*WORK REQUIRED:*
Filter these entries down to lines holding "会生成一个".

*Items listed in a dataset:*

***

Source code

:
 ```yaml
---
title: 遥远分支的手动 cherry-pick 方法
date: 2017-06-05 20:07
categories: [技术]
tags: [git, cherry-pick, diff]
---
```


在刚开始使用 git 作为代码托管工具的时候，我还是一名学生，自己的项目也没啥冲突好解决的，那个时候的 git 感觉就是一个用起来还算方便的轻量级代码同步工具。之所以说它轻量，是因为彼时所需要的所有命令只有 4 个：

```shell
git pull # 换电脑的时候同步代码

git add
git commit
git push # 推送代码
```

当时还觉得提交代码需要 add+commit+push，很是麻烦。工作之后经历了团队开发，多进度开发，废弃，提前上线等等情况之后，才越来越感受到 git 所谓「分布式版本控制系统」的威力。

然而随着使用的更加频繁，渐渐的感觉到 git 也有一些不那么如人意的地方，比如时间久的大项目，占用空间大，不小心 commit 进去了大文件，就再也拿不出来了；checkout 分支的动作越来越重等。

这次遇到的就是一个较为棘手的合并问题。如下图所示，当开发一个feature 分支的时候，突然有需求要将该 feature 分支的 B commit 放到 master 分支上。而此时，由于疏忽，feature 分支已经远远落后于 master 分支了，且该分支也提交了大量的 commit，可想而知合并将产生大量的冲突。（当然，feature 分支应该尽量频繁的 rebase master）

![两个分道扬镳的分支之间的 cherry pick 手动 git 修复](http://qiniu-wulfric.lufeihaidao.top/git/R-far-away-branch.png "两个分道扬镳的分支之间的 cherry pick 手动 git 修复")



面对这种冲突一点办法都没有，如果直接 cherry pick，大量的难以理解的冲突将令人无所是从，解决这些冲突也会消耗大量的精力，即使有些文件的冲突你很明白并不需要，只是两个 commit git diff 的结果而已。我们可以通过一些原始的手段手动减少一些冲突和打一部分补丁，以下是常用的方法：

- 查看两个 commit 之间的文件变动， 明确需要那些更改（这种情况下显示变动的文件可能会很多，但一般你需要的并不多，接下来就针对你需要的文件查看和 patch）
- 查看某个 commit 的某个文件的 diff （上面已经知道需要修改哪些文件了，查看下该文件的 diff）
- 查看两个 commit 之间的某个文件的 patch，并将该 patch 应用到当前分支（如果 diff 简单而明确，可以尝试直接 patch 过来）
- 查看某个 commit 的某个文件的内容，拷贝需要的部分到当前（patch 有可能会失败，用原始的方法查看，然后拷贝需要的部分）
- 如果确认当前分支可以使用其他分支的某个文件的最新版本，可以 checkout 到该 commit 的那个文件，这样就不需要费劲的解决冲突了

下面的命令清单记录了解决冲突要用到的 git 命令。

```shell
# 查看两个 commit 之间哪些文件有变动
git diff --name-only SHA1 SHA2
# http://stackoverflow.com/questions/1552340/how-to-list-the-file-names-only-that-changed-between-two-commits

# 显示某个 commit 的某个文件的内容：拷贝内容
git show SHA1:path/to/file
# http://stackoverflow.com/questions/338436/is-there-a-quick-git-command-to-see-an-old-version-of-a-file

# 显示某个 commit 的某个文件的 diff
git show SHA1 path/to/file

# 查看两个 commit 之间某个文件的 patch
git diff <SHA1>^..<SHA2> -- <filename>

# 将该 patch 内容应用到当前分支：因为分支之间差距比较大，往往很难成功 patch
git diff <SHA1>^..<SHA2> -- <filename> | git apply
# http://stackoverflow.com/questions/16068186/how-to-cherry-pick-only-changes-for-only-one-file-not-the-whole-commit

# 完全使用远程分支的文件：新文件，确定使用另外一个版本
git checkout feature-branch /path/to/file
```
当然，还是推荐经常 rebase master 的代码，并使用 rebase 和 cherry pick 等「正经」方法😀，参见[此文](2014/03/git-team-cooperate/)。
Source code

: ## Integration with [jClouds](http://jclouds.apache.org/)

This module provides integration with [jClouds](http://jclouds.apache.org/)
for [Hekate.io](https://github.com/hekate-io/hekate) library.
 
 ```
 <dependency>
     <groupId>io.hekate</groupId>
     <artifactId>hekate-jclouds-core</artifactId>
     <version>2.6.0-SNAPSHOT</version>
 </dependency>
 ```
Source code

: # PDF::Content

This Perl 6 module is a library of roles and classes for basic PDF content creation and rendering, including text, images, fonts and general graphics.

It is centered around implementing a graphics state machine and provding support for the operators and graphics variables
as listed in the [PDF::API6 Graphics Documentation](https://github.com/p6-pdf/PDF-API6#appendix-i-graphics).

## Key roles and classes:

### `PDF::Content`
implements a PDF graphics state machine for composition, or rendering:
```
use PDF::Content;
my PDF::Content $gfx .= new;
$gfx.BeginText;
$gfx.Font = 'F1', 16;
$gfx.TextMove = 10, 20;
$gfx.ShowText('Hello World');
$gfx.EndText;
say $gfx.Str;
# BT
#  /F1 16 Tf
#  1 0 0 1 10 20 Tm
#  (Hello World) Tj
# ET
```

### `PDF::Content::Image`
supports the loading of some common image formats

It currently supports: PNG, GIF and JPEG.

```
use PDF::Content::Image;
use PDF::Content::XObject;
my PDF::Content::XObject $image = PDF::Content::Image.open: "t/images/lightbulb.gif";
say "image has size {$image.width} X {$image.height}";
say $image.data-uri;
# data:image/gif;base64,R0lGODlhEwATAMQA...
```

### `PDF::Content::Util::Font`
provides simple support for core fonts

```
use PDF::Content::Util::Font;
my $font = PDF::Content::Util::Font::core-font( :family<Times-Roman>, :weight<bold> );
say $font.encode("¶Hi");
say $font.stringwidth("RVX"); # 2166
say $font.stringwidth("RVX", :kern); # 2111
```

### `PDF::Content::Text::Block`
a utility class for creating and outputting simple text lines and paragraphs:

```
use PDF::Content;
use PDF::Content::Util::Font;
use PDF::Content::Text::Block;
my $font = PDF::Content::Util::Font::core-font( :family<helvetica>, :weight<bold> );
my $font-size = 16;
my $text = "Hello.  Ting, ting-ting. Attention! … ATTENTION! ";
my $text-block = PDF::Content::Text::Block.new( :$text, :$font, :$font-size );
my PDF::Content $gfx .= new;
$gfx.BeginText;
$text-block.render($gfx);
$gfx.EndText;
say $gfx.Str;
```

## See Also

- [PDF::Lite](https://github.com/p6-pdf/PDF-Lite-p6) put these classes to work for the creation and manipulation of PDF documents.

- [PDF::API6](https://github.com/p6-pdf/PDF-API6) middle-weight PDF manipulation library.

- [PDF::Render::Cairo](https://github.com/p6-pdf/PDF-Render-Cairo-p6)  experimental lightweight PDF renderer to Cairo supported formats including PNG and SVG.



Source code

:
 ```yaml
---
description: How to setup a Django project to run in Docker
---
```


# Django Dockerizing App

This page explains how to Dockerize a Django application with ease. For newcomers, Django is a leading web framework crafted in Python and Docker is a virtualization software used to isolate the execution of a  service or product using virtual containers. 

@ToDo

***

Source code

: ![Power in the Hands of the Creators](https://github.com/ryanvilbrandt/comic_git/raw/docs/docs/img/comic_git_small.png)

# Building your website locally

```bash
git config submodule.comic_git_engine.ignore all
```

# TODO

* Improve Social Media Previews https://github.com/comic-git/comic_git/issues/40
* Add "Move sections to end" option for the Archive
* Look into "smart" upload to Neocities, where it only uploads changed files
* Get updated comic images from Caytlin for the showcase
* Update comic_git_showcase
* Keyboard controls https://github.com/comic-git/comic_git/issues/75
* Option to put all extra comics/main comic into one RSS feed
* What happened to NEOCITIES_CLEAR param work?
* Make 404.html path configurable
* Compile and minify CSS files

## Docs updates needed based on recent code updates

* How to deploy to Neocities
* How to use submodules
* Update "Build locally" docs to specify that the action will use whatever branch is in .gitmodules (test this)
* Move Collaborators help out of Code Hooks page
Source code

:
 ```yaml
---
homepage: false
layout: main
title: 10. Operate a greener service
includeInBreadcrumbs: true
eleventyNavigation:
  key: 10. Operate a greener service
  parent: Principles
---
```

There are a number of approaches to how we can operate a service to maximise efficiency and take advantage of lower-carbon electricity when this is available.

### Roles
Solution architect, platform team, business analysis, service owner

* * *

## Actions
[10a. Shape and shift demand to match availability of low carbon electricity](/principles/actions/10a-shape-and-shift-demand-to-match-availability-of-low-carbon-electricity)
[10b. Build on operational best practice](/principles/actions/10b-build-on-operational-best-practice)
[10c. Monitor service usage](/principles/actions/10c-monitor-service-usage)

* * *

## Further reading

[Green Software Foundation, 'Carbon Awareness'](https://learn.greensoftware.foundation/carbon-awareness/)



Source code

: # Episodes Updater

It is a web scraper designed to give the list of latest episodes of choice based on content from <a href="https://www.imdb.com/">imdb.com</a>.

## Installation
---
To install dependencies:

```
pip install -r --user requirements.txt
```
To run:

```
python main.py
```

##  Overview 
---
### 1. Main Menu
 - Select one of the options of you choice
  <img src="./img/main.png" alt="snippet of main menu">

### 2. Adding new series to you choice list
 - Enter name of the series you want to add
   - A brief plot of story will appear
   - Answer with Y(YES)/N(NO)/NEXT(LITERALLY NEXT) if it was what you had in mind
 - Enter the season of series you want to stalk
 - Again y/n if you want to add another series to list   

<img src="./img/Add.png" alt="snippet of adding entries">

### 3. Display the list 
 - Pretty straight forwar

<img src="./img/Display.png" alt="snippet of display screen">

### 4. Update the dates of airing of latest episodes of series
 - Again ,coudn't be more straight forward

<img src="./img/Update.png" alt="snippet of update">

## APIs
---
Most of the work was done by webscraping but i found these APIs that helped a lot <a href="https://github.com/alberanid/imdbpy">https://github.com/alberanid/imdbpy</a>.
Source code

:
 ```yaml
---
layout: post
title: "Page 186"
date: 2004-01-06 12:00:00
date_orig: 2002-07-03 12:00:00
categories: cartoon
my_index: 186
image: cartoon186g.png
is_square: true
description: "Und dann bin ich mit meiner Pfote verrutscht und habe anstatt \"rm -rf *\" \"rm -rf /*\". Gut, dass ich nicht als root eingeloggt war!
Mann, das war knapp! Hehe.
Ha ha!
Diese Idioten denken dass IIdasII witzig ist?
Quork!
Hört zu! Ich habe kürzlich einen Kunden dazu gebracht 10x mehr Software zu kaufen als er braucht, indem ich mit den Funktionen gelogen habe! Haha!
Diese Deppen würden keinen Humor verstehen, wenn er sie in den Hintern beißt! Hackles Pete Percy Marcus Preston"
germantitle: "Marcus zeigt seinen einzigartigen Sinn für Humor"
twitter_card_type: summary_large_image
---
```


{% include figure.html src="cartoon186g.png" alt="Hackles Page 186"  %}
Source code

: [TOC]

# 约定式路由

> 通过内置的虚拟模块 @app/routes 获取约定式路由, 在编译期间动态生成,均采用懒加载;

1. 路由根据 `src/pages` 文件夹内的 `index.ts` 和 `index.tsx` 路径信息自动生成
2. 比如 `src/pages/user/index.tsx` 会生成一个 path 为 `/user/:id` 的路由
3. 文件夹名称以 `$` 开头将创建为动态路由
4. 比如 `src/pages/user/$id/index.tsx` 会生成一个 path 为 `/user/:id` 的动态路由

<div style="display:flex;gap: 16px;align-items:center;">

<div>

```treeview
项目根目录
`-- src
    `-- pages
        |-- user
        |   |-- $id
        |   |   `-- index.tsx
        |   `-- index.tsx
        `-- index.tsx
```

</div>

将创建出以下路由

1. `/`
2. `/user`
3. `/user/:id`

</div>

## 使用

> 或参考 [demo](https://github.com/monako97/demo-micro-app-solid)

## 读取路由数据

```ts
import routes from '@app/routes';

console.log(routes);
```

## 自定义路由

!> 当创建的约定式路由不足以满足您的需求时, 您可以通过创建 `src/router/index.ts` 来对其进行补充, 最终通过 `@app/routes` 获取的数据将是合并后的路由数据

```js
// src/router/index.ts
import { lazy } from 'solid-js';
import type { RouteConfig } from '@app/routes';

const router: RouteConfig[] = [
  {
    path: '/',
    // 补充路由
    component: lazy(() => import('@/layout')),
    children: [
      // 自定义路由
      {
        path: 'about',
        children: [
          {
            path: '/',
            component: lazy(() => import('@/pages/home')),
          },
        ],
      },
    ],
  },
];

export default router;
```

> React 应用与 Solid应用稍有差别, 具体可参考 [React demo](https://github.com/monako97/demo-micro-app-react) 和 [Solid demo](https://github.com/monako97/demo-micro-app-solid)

***

*REPLY:*
2. 比如 `src/pages/user/index.tsx` 会生成一个 path 为 `/user/:id` 的路由
4. 比如 `src/pages/user/$id/index.tsx` 会生成一个 path 为 `/user/:id` 的动态路由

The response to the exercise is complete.